* [EXERCISE BRIEF]
Look below for the line containing "There are cases, where". Output it and each remaining line of the entries exactly, and nothing else.

START GIVEN DATA

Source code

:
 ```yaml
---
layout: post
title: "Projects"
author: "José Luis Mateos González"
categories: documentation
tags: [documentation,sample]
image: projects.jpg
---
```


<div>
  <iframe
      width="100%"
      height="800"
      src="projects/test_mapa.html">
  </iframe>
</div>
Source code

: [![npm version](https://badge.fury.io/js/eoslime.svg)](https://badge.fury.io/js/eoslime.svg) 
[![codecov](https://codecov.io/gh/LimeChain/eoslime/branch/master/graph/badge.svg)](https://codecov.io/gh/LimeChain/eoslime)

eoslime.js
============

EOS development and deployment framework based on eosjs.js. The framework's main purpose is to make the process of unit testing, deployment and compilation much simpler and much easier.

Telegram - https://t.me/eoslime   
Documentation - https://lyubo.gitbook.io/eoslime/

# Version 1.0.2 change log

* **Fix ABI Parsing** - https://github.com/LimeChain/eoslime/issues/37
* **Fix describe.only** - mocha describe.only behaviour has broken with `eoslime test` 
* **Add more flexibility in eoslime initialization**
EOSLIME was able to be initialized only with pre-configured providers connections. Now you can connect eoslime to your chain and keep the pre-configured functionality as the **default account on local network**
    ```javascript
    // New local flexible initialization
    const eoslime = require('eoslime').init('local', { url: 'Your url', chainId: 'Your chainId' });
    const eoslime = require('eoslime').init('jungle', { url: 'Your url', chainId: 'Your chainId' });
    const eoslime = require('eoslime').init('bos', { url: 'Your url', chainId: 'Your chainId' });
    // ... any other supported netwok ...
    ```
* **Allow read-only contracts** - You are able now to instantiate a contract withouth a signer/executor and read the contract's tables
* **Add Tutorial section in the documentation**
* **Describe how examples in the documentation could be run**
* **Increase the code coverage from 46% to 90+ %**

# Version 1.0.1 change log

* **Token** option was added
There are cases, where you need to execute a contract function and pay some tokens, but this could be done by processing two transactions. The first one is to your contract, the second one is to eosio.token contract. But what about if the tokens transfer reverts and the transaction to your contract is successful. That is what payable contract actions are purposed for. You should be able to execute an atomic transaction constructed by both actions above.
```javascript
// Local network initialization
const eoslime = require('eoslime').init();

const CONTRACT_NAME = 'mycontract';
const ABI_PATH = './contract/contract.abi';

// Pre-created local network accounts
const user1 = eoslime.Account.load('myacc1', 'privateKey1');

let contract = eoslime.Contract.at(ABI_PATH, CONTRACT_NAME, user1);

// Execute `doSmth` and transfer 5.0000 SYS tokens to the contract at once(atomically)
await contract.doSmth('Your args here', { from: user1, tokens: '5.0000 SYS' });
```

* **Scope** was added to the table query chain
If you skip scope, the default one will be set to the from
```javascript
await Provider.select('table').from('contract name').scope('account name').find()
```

END GIVEN DATA

* [RESPONSE TO THIS EXERCISE]
There are cases, where you need to execute a contract function and pay some tokens, but this could be done by processing two transactions. The first one is to your contract, the second one is to eosio.token contract. But what about if the tokens transfer reverts and the transaction to your contract is successful. That is what payable contract actions are purposed for. You should be able to execute an atomic transaction constructed by both actions above.
```javascript
// Local network initialization
const eoslime = require('eoslime').init();

const CONTRACT_NAME = 'mycontract';
const ABI_PATH = './contract/contract.abi';

// Pre-created local network accounts
const user1 = eoslime.Account.load('myacc1', 'privateKey1');

let contract = eoslime.Contract.at(ABI_PATH, CONTRACT_NAME, user1);

// Execute `doSmth` and transfer 5.0000 SYS tokens to the contract at once(atomically)
await contract.doSmth('Your args here', { from: user1, tokens: '5.0000 SYS' });
```

* **Scope** was added to the table query chain
If you skip scope, the default one will be set to the from
```javascript
await Provider.select('table').from('contract name').scope('account name').find()
```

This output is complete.